EXERCISE INSTRUCTIONS » Each entry is to be given again word for word; images are dropped.

RECORDS PROVIDED »

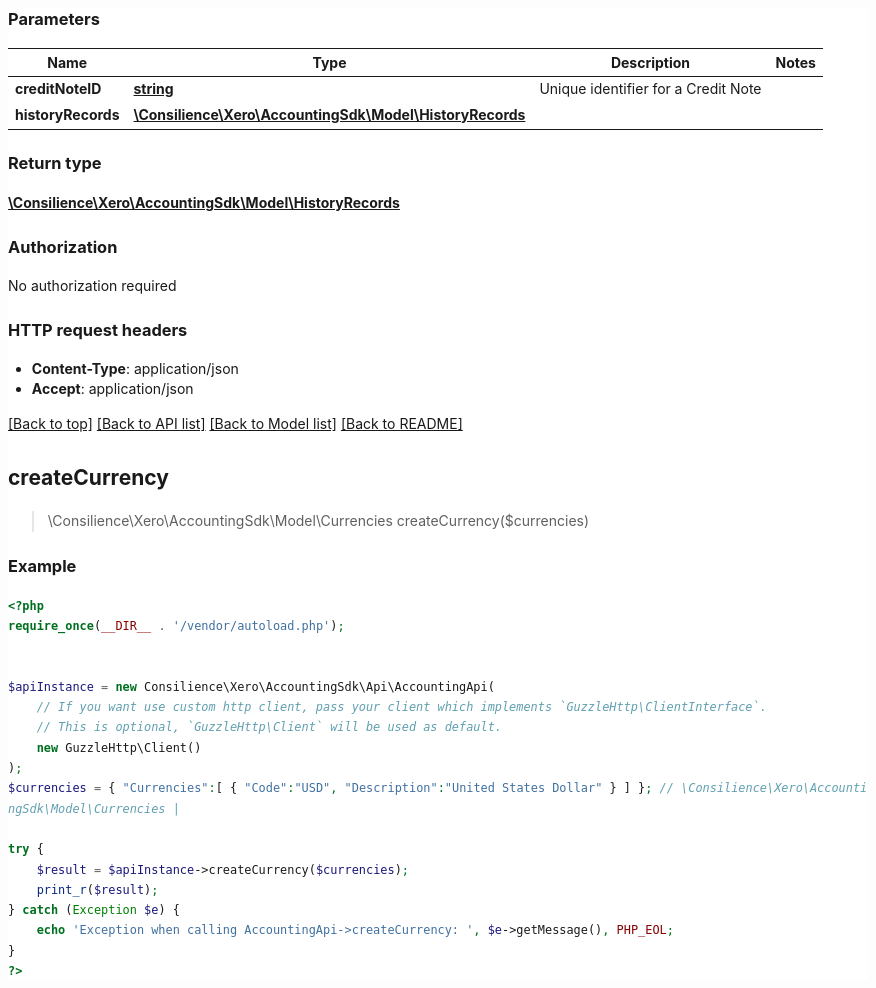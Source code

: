 ### Parameters


Name | Type | Description  | Notes
------------- | ------------- | ------------- | -------------
 **creditNoteID** | [**string**](../Model/.md)| Unique identifier for a Credit Note |
 **historyRecords** | [**\Consilience\Xero\AccountingSdk\Model\HistoryRecords**](../Model/HistoryRecords.md)|  |

### Return type

[**\Consilience\Xero\AccountingSdk\Model\HistoryRecords**](../Model/HistoryRecords.md)

### Authorization

No authorization required

### HTTP request headers

- **Content-Type**: application/json
- **Accept**: application/json

[[Back to top]](#) [[Back to API list]](../../README.md#documentation-for-api-endpoints)
[[Back to Model list]](../../README.md#documentation-for-models)
[[Back to README]](../../README.md)


## createCurrency

> \Consilience\Xero\AccountingSdk\Model\Currencies createCurrency($currencies)



### Example

```php
<?php
require_once(__DIR__ . '/vendor/autoload.php');


$apiInstance = new Consilience\Xero\AccountingSdk\Api\AccountingApi(
    // If you want use custom http client, pass your client which implements `GuzzleHttp\ClientInterface`.
    // This is optional, `GuzzleHttp\Client` will be used as default.
    new GuzzleHttp\Client()
);
$currencies = { "Currencies":[ { "Code":"USD", "Description":"United States Dollar" } ] }; // \Consilience\Xero\AccountingSdk\Model\Currencies | 

try {
    $result = $apiInstance->createCurrency($currencies);
    print_r($result);
} catch (Exception $e) {
    echo 'Exception when calling AccountingApi->createCurrency: ', $e->getMessage(), PHP_EOL;
}
?>
```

REPLY »
Source code

: ### Parameters


Name | Type | Description  | Notes
------------- | ------------- | ------------- | -------------
 **creditNoteID** | [**string**](../Model/.md)| Unique identifier for a Credit Note |
 **historyRecords** | [**\Consilience\Xero\AccountingSdk\Model\HistoryRecords**](../Model/HistoryRecords.md)|  |

### Return type

[**\Consilience\Xero\AccountingSdk\Model\HistoryRecords**](../Model/HistoryRecords.md)

### Authorization

No authorization required

### HTTP request headers

- **Content-Type**: application/json
- **Accept**: application/json

[[Back to top]](#) [[Back to API list]](../../README.md#documentation-for-api-endpoints)
[[Back to Model list]](../../README.md#documentation-for-models)
[[Back to README]](../../README.md)


## createCurrency

> \Consilience\Xero\AccountingSdk\Model\Currencies createCurrency($currencies)



### Example

```php
<?php
require_once(__DIR__ . '/vendor/autoload.php');


$apiInstance = new Consilience\Xero\AccountingSdk\Api\AccountingApi(
    // If you want use custom http client, pass your client which implements `GuzzleHttp\ClientInterface`.
    // This is optional, `GuzzleHttp\Client` will be used as default.
    new GuzzleHttp\Client()
);
$currencies = { "Currencies":[ { "Code":"USD", "Description":"United States Dollar" } ] }; // \Consilience\Xero\AccountingSdk\Model\Currencies | 

try {
    $result = $apiInstance->createCurrency($currencies);
    print_r($result);
} catch (Exception $e) {
    echo 'Exception when calling AccountingApi->createCurrency: ', $e->getMessage(), PHP_EOL;
}
?>
```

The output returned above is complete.